When American explorer Hiram Bingham stumbled upon the jungle-covered ruins of Machu Picchu in Peru in 1911, he believed he had found the lost city of Vilcabamba, the final refuge of the last Incan king. But Machu Picchu ("ancient peak" in Quechua) turned out to be something far more impressive, the largest Incan settlement never to have been discovered—and plundered—by the Spanish.
When to Go The dry season lasts from May through October, though that's also when the crowds come. Cuzco—the capital of the Incan Empire, where all trips to Machu Picchu begin—swells with locals and tourists during the Inti Raymi (winter solstice) festival on June 24. The wettest months are November through March.
Getting There American, United, and Continental fly nonstop to Lima from the United States (Miami, Dallas-Fort Worth, Houston, Newark). From Lima, it's a one-hour flight over the Andes to Cuzco; the route is serviced by Aero-Continente and Lan Peru.
From the Airport A taxi into Cuzco costs about $3. The driver will inevitably try to sell you a guided tour.

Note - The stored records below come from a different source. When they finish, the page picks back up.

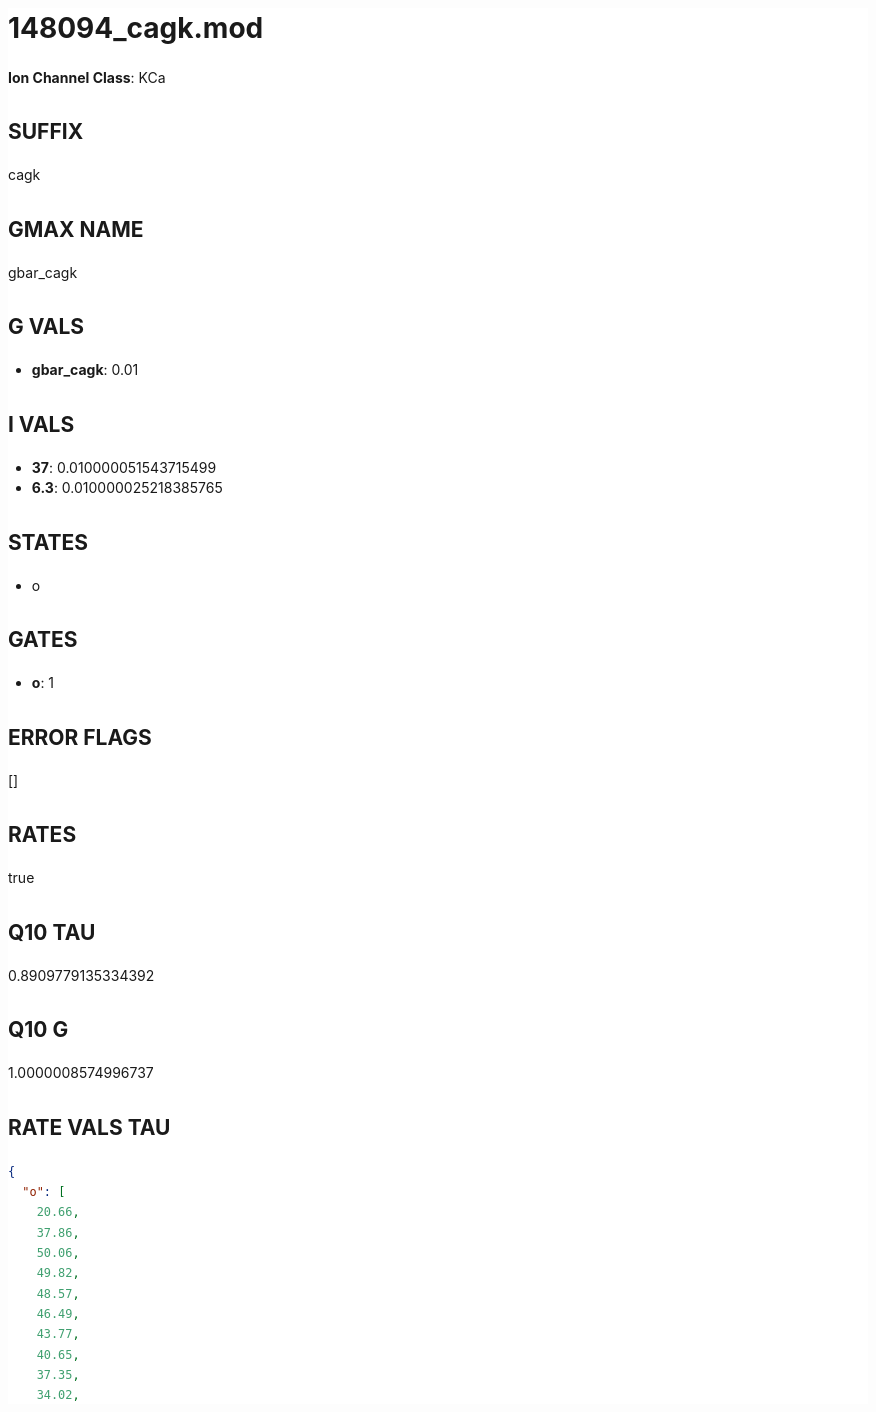 # 148094_cagk.mod

**Ion Channel Class**: KCa

## SUFFIX

cagk

## GMAX NAME

gbar_cagk

## G VALS

- **gbar_cagk**: 0.01

## I VALS

- **37**: 0.010000051543715499
- **6.3**: 0.010000025218385765

## STATES

- o

## GATES

- **o**: 1

## ERROR FLAGS

[]

## RATES

true

## Q10 TAU

0.8909779135334392

## Q10 G

1.0000008574996737

## RATE VALS TAU

```json
{
  "o": [
    20.66,
    37.86,
    50.06,
    49.82,
    48.57,
    46.49,
    43.77,
    40.65,
    37.35,
    34.02,
```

The Lingo Quechua and Spanish.
Acclimatizing At 10,860 feet, Cuzco is one of the highest cities in the world. Rest for a few hours upon arrival—altitude sickness (soroche) can knock you out for days. Avoid meat, alcohol, and smoking for the first day. The local remedy is mate de coca, a tea made from the coca leaf.
Security Take care walking from the Plaza de Armas (where the restaurants are) to your hotel after dark, as a number of people have been mugged in this area. A taxi costs about $1.
Required Reading Peter Frost's Exploring Cuzco—a plunge into the history of that city, Machu Picchu, and the Sacred Valley of the Incas—can be bought in any local tourist store (and there are many). John Hemming's Conquest of the Incas is more in-depth.
Local Delicacies Roasted cuy (guinea pig), anticuchos de corazón (cow-heart kebabs), choclo con queso (corn with cheese).
Best Local Drinks Bottled water, pisco sour, bottled water, Cusqueña beer, bottled water.
Getting to Machu Picchu There's helicopter service from Cuzco to Machu Picchu (51-84/227-283; $150 round-trip), but most people take the train. There are three daily departures: the crowded, uncomfortable local train ($10 round-trip), which makes stops along the way and takes about three hours; the tourist train, with three classes ($22-$70); and the autovagón ($110), with snacks, videos, and toilets. The local terminates at Aguas Calientes, and the others go a half-mile farther to Puente Ruinas. From there, it's a $3 shuttle-bus ride to the ruins.
Tour Agencies They'll arrange everything in advance, so using them is the easiest way to see Machu Picchu. Reputedly reliable ones in Cuzco include Lima Tours (D24 Avda. Machu Picchu; 51-84/228-431) and Inca Explorers (330 Calle Suecia; 51-84/239-669).
Good Deal A Tourist Ticket costs $110 and includes transportation from your hotel to the train station, round-trip fare on the autovagón and the bus to the ruins, the entrance fee to Machu Picchu (normally $10), and a guide. Ask your travel agent for information.
Navigating the Ruins Hire a guide (it should cost $5 to $10) or buy Frost's book to help decipher what you see. Machu Picchu is open from 7 a.m. to 5 p.m. Because most visitors arrive by train, the site gets crowded between 10 and 3. If you stay overnight, you can visit in relative peace. The best hotel there—Machu Picchu Ruinas (51-1/221-0826; doubles $240)—is usually booked months in advance, though Sunday night is often a good bet since many on the tourist trail will have moved on to that day's popular market in Pisac. More rustic accommodations can be found in Aguas Calientes.